Rádio Ugangue Vol. 2 (2015) – Vários Artistas

UGangue 2Bandini esperou a primavera chegar para largar o doce e Rádio UGangue Vol. 2 (2105) não decepciona para quem, como nós, estava no aguardo.

O disco repete no formato mixtape com uma coleção impressionante de músicas que com toda certeza vão fazer a cabeça da rapaziada até a próxima primavera. UGangue, união do gueto de verdade, um movimento, produção, máquina abstrata que seleciona e impulsiona diversas cabeças caras das ruas de Salvador.

Os mascotes de Midas, gangueiros experientes das ruas de Salvador, furando todas e quaisquer blitz que apareçam pela frente. Corre a lenda que não há “volante” que alcance o bando, hora atuando todos juntos, outras fortalecendo o trabalho do irmãos. União de gerações, produção coletiva, a família recentemente tem feito muitos shows em São Paulo, num intercâmbio com vários artistas importantes daquela e de outras praças. Munidos de beats e rimas que brocam colete com uma força e originalidade pouco vistas.

Neste volume da mixtape a proposta foi juntar alguns hits que já estão algum tempo na boca do povo com outras inéditas que certamente logo menos também estarão. São 16 faixas que compõem a seleção e não tem uma que seja descartável ou que deixe o nível cair. Coisa rara num disco com tantas músicas, seja em qual estilo for, conseguirmos ouvir o disco inteiro sem que a seleção feita não se perca ou encontre alguma música mais fraquinha.

Uma das qualidades da Rádio Ugangue é juntar alguns rappers em composições que se tornam quase conceituais dentro da pegada UG. Reunião dos manos que sempre trabalham juntos, mas muitas vezes dentro da proposta da mixtape formam e desfazem formações muito bacanas, como é o exemplo das três primeiras faixas de abertura: Mascote de Midas, Blitz e Hey Joe. Sim, em tudo que o time tem colocado a mão tem se transmutado em ouro, haja vista os últimos lançamentos individuais e de grupo dos mascotes: DaGanja, Galf AC, Kiko Mc, Ravi (Nova Era), Vandal. Sejam nos singles lançados, nos videoclipes ou nas mixtapes, a qualidade do jogo vai evoluindo e um puxa o nível do outro, ou juntos elevam as apresentações que vão ficando cada vez mais insanas e transgressoras.

Em Blitz, a dupla Galf Ac e Kiko Mc, deixam claro o movimento diante do espaço estriado da urbes, seja evitando o encontro triste com as instituições de poder, do braço armado do estado, ou mesmo como heróis de um imaginário empobrecido. Atenção, velocidade, rimas e beats, adrenalina, atitude, linha de fuga. Prudência sem flagrante, irreverência como aviso. Pois como é dito logo a frente, não é fácil ser gangueiro de verdade. Hey Joe com a partipação de Leo Soulza, reafirma o compromisso e a correria que tem rompido as barragens do sistema de distribuição e levado o game dos caras para outras quebradas, de bonde.

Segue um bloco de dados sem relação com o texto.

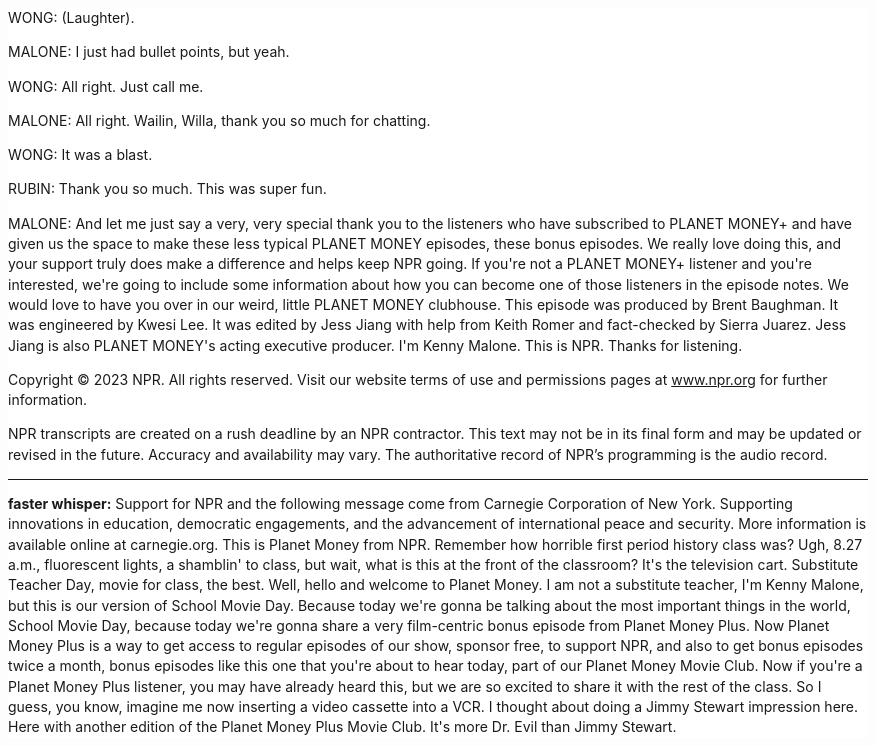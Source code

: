 WONG: (Laughter).

MALONE: I just had bullet points, but yeah.

WONG: All right. Just call me.

MALONE: All right. Wailin, Willa, thank you so much for chatting.

WONG: It was a blast.

RUBIN: Thank you so much. This was super fun.

MALONE: And let me just say a very, very special thank you to the listeners who have subscribed to PLANET MONEY+ and have given us the space to make these less typical PLANET MONEY episodes, these bonus episodes. We really love doing this, and your support truly does make a difference and helps keep NPR going. If you're not a PLANET MONEY+ listener and you're interested, we're going to include some information about how you can become one of those listeners in the episode notes. We would love to have you over in our weird, little PLANET MONEY clubhouse. This episode was produced by Brent Baughman. It was engineered by Kwesi Lee. It was edited by Jess Jiang with help from Keith Romer and fact-checked by Sierra Juarez. Jess Jiang is also PLANET MONEY's acting executive producer. I'm Kenny Malone. This is NPR. Thanks for listening.

Copyright © 2023 NPR. All rights reserved. Visit our website terms of use and permissions pages at www.npr.org for further information.

NPR transcripts are created on a rush deadline by an NPR contractor. This text may not be in its final form and may be updated or revised in the future. Accuracy and availability may vary. The authoritative record of NPR’s programming is the audio record.

----

**faster whisper:**
Support for NPR and the following message
come from Carnegie Corporation of New York.
Supporting innovations in education,
democratic engagements, and the advancement
of international peace and security.
More information is available online at carnegie.org.
This is Planet Money from NPR.
Remember how horrible first period history class was?
Ugh, 8.27 a.m., fluorescent lights,
a shamblin' to class, but wait,
what is this at the front of the classroom?
It's the television cart.
Substitute Teacher Day, movie for class, the best.
Well, hello and welcome to Planet Money.
I am not a substitute teacher, I'm Kenny Malone,
but this is our version of School Movie Day.
Because today we're gonna be talking about
the most important things in the world,
School Movie Day, because today we're gonna share
a very film-centric bonus episode from Planet Money Plus.
Now Planet Money Plus is a way to get access
to regular episodes of our show, sponsor free,
to support NPR, and also to get bonus episodes
twice a month, bonus episodes like this one
that you're about to hear today,
part of our Planet Money Movie Club.
Now if you're a Planet Money Plus listener,
you may have already heard this,
but we are so excited to share it
with the rest of the class.
So I guess, you know, imagine me now
inserting a video cassette into a VCR.
I thought about doing a Jimmy Stewart impression here.
Here with another edition
of the Planet Money Plus Movie Club.
It's more Dr. Evil than Jimmy Stewart.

As faixas quatro e cinco (Salvador já tá escaldado e Na trama/Hino da familia) já dispensam apresentação, pois no primeiro caso é um dos hinos presentes nas bocas de todos os bondes que colam na cena hip-hop em Salvador e recentemente recebeu um clipe muito responsa. E a outra esteve inclusa no vol. 1 da Rádio Ugangue e mesmo sem tocar no rádio, tomou a cidade de assalto.

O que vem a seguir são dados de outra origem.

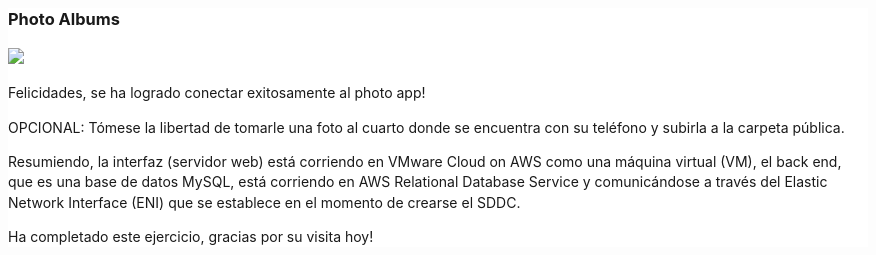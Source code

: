 ### Photo Albums

![](https://s3-us-west-2.amazonaws.com/vmc-workshops-images/aws-integrations/RDS16.jpg)

Felicidades, se ha logrado conectar exitosamente al photo app!

OPCIONAL: Tómese la libertad de tomarle una foto al cuarto donde se encuentra con su teléfono y subirla a la carpeta pública.

Resumiendo, la interfaz (servidor web) está corriendo en VMware Cloud on AWS como una máquina virtual (VM), el back end, que es una base de datos MySQL, está corriendo en AWS Relational Database Service y comunicándose a través del Elastic Network Interface (ENI) que se establece en el momento de crearse el SDDC.

Ha completado este ejercicio, gracias por su visita hoy!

O grupo de Cajazeiras Saca Só é o responsável por Sujo, sexta faixa da mixtape que é uma daquelas músicas que depois da primeira audição entra automaticamente no repeat. Com um flow torto, melodia alucinada e underground até o osso, vibrando um beat pesadão, samplers tão pesados quanto, é pra quem tem estomago para ouvir o que de melhor se tá fazendo no Brasil. Trilha sonora dos pixos, do grafiti ou das naves no rolê. Depois da estreia com Se eles não faz… noz faz! (2013) essa track nova com certeza começa a marcar definitivamente o nome dos caras na cena brasileira. Uma das melhores músicas que ouvimos esse ano no rap nacional.

Peço licença aos poetas para citar um outro aí que também refletiu sobre o tema do Coringa do Baralho, a sétima faixa, é foda ser:

“Eu sou o coringa, a carta vazia do baralho. Eu sou todas as cartas sem ser nenhuma. Sou a parte de você que lhe faltava. Sou seu lado oculto. Eu sou a carta sem naipe e sem número. A carta que aparece em qualquer lugar de seu jogo, mas que você não saberá qual é. Eu sou a carta sem face que aparece em seus sonhos. Eu sou seu segredo íntimo. O rosto que você procura sem saber.” Giorgio Ferreira

Ravi, Nocivo Shomon, Galf AC, formam o time dessa faixa que está presente no disco Brutality (2015) do Nova Era. E que de modo geral reflete sobre a luta do dia a dia, e como alguns querem se criar sobre os outros, se transformando na maior carta do naipe. Mas o coringa é o da substituição e da transmutação dos valores, podendo ocupar qualquer lugar, pois está sempre pronto.  É ou não é?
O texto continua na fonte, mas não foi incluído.